Dutch Staten Vertaling

Serbian: Cyrillic

Proverbs

9

1De opperste Wijsheid heeft Haar huis gebouwd; Zij heeft Haar zeven pilaren gehouwen.
1Премудрост сазида себи кућу, и отеса седам ступова;
2Zij heeft Haar slachtvee geslacht. Zij heeft Haar wijn gemengd; ook heeft Zij Haar tafel toegericht.
2Покла стоку своју, раствори вино своје, и постави сто свој.
3Zij heeft Haar dienstmaagden uitgezonden; Zij nodigt op de tinnen van de hoogten der stad:
3Посла девојке своје, те зове сврх висина градских:
4Wie is slecht? Hij kere zich herwaarts! Tot de verstandeloze zegt Zij:
4Ко је луд, нека се уврати овамо.
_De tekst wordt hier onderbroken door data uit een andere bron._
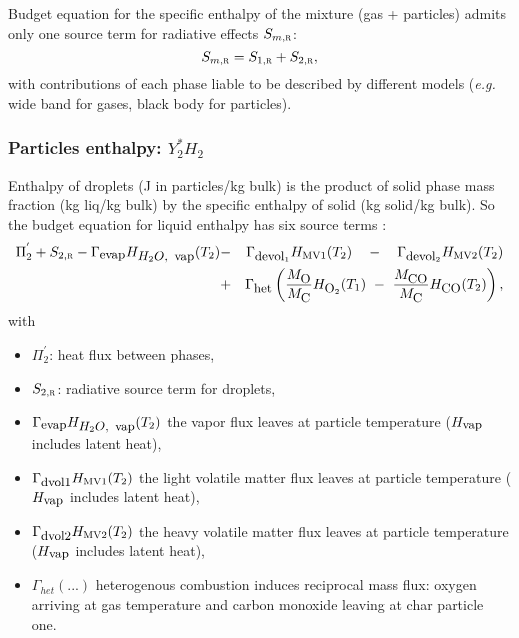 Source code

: Budget equation for the specific enthalpy of the mixture (gas + particles)
admits only one source term for radiative effects
$S_{m,\mbox{\scriptsize\textsc{r}}}$:
\begin{equation}
    S_{m,\mbox{\scriptsize\textsc{r}}}= S_{1,\mbox{\scriptsize\textsc{r}}}+ S_{2,\mbox{\scriptsize\textsc{r}}},
\end{equation}
with contributions of each phase liable to be described by different models (\emph{e.g.} wide band for gases, black body for particles).

\subsubsection{Particles enthalpy: $Y_{2}^{*}H_{2}$ }

Enthalpy of droplets (J in particles/kg bulk) is the product of solid phase mass
fraction (kg liq/kg bulk) by the specific enthalpy of solid (kg solid/kg
bulk). So the budget equation for liquid enthalpy has six source terms :
\begin{eqnarray*}
\Pi_{2}^{'}+S_{2,\mbox{\scriptsize\textsc{r}}}-\Gamma_{\mbox{\small evap}}H_{\mbox{\small $H_{2}O$,\, vap}}(T_{2}) & - & \Gamma_{\mbox{\small devol}_1}H_{\mbox{\scriptsize MV1}}(T_{2})\quad-\quad \Gamma_{\mbox{\small devol}_2}H_{\mbox{\scriptsize MV2}}(T_{2}) \\
                                                   & + &\Gamma_{\mbox{\small het}}\left( \dfrac{M_{\mbox{\small O}}}{M_{\mbox{\small C}}}H_{\mbox{\small O}_{2}}(T_{1})~ - ~\dfrac{M_{\mbox{\small CO}}}{M_{\mbox{\small C}}}H_{\mbox{\small CO}}(T_{2})\right), 
\end{eqnarray*}
with
\begin{itemize}
  \item $\Pi_{2}^{'}$: heat flux between phases,
  \item $S_{2,\mbox{\scriptsize\textsc{r}}}$: radiative source term for droplets,
  \item $\Gamma_{\mbox{\small evap}}H_{\mbox{\small $H_{2}O$, \,vap}}(T_{2})$ the vapor
    flux leaves at particle temperature ($H_{\mbox{\small vap}}$ includes latent
    heat),
  \item $\Gamma_{\mbox{\small dvol1}}H_{\mbox{\scriptsize MV1}}(T_{2})$ the
    light volatile matter flux leaves at particle temperature ($H_{\mbox{\small
        vap}}$ includes latent heat),
  \item $\Gamma_{\mbox{\small dvol2}}H_{\mbox{\scriptsize MV2}}(T_{2})$ the
    heavy volatile matter flux leaves at particle temperature ($H_{\mbox{\small
        vap}}$ includes latent heat),
  \item $\Gamma_{het}(...)$ heterogenous combustion induces reciprocal mass
    flux: oxygen arriving at gas temperature and carbon monoxide leaving at char
    particle one.
\end{itemize}


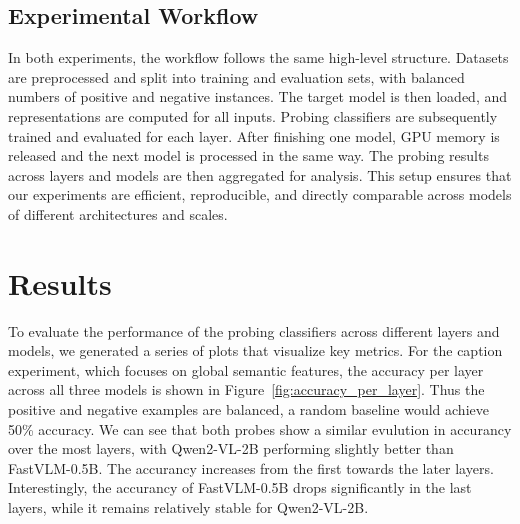 \documentclass[11pt]{article}
\begin{document}
\subsection{Experimental Workflow}
In both experiments, the workflow follows the same high-level structure.
Datasets are preprocessed and split into training and evaluation sets, with
balanced numbers of positive and negative instances. The target model is then
loaded, and representations are computed for all inputs. Probing classifiers are subsequently trained
and evaluated for each layer. After finishing one model, GPU memory is released
and the next model is processed in the same way. The probing results across
layers and models are then aggregated for analysis. This setup ensures that
our experiments are efficient, reproducible, and directly comparable across
models of different architectures and scales.


\section{Results}
To evaluate the performance of the probing classifiers across different layers
and models, we generated a series of plots that visualize key metrics.
For the caption experiment, which focuses on global semantic features, the accuracy per layer
across all three models is shown in Figure~\ref{fig:accuracy_per_layer}.
Thus the positive and negative examples are balanced, a random baseline would achieve 50\% accuracy.
We can see that both probes show a similar evulution in accurancy over the most layers, with Qwen2-VL-2B performing slightly better than FastVLM-0.5B.
The accurancy increases from the first towards the later layers.
Interestingly, the accurancy of FastVLM-0.5B drops significantly in the last layers, while it remains relatively stable for Qwen2-VL-2B.
\end{document}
И безумнима вели:
5Komt, eet van Mijn brood, en drinkt van den wijn, dien Ik gemengd heb.
5Ходите, једите хлеба мог, и пијте вино које сам растворила.
6Verlaat de slechtigheden, en leeft; en treedt in den weg des verstands.
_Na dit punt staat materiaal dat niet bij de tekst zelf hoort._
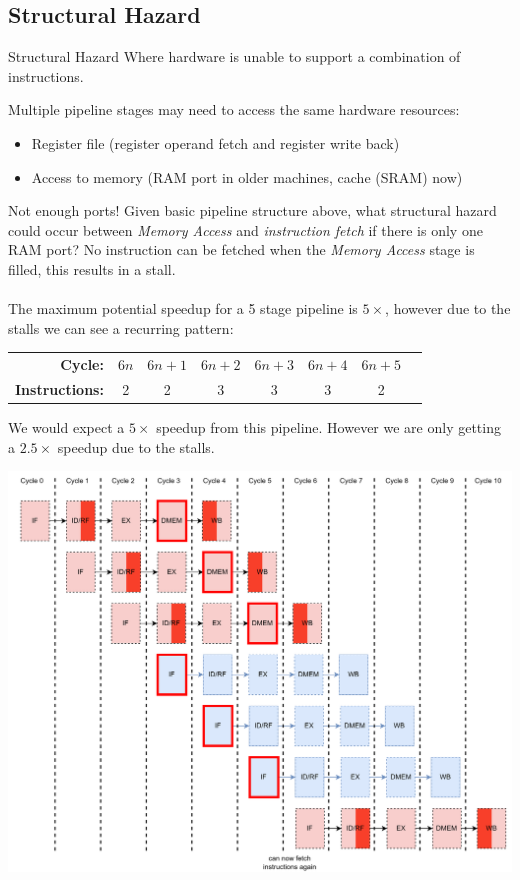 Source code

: \subsection{Structural Hazard}
\begin{definitionbox}{Structural Hazard}
	Where hardware is unable to support a combination of instructions.
\end{definitionbox}
Multiple pipeline stages may need to access the same hardware resources:
\begin{itemize}
	\item Register file (register operand fetch and register write back)
	\item Access to memory (RAM port in older machines, cache (SRAM) now)
\end{itemize}
\begin{examplebox}{Not enough ports!}
	Given basic pipeline structure above, what structural hazard could occur between \textit{Memory Access} and \textit{instruction fetch} if there is only one RAM port?
	\tcblower
	No instruction can be fetched when the \textit{Memory Access} stage is filled, this results in a stall.
	\\
	\\ The maximum potential speedup for a 5 stage pipeline is $5\times$, however due to the stalls we can see a recurring pattern:
	\begin{center}
		\begin{tabular}{r c c c c c c c}
			\textbf{Cycle:}        & $6n$ & $6n+1$ & $6n+2$ & $6n+3$ & $6n+4$ & $6n+5$ \\
			\textbf{Instructions:} & 2    & 2      & 3      & 3      & 3      & 2      \\
		\end{tabular}
	\end{center}
	We would expect a $5\times$ speedup from this pipeline. However we are only getting a $2.5\times$ speedup due to the stalls.

	\begin{center}
		\includegraphics[width=\textwidth]{pipelining/images/example_structural_hazard.drawio.png}
	\end{center}
\end{examplebox}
6Оставите лудост и бићете живи, и идите путем разума.
7Wie den spotter tuchtigt, behaalt zich schande; en die den goddeloze bestraft, zijn schandvlek.
7Ко учи подсмевача, прима срамоту; и ко кори безбожника, прима руг.
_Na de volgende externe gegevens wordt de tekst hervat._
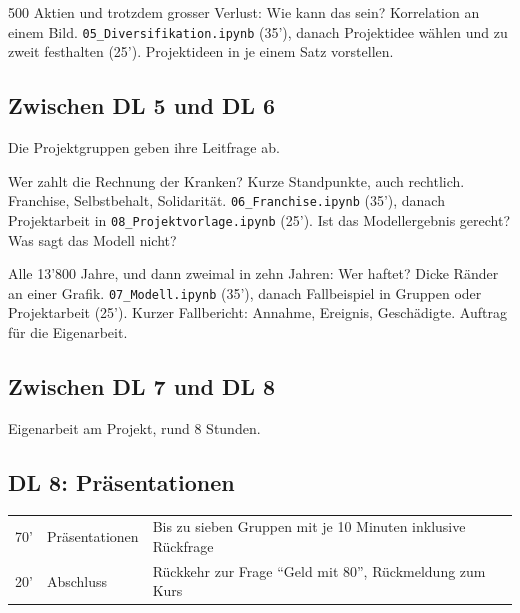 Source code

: {500 Aktien und trotzdem grosser Verlust: Wie kann das sein?}
{Korrelation an einem Bild.}
{\texttt{05\_Diversifikation.ipynb} (35'), danach Projektidee wählen und zu zweit festhalten (25').}
{Projektideen in je einem Satz vorstellen.}

\subsection*{Zwischen DL 5 und DL 6}
Die Projektgruppen geben ihre Leitfrage ab.

{Wer zahlt die Rechnung der Kranken? Kurze Standpunkte, auch rechtlich.}
{Franchise, Selbstbehalt, Solidarität.}
{\texttt{06\_Franchise.ipynb} (35'), danach Projektarbeit in \texttt{08\_Projektvorlage.ipynb} (25').}
{Ist das Modellergebnis gerecht? Was sagt das Modell nicht?}

{Alle 13'800 Jahre, und dann zweimal in zehn Jahren: Wer haftet?}
{Dicke Ränder an einer Grafik.}
{\texttt{07\_Modell.ipynb} (35'), danach Fallbeispiel in Gruppen oder Projektarbeit (25').}
{Kurzer Fallbericht: Annahme, Ereignis, Geschädigte. Auftrag für die Eigenarbeit.}

\subsection*{Zwischen DL 7 und DL 8}
Eigenarbeit am Projekt, rund 8 Stunden.

\subsection*{DL 8: Präsentationen}
\begin{center}
	\small
	\begin{tabular}{@{}p{}p{}p{}@{}}
		\midrule
		70' & Präsentationen & Bis zu sieben Gruppen mit je 10 Minuten inklusive Rückfrage \\
		20' & Abschluss & Rückkehr zur Frage \enquote{Geld mit 80}, Rückmeldung zum Kurs \\
		\midrule
	\end{tabular}
\end{center}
8Bestraf den spotter niet, opdat hij u niet hate; bestraf den wijze, en hij zal u liefhebben.
8Не карај подсмевача да не омрзне на те; карај мудра, и љубиће те.
9Leer den wijze, zo zal hij nog wijzer worden; onderwijs den rechtvaardige, zo zal hij in leer toenemen.
9Кажи мудроме, и биће још мудрији; поучи праведног, и знаће више.
10De vreze des HEEREN is het beginsel der wijsheid, en de wetenschap der heiligen is verstand.
10Почетак је мудрости страх Господњи, и знање је светих ствари разум.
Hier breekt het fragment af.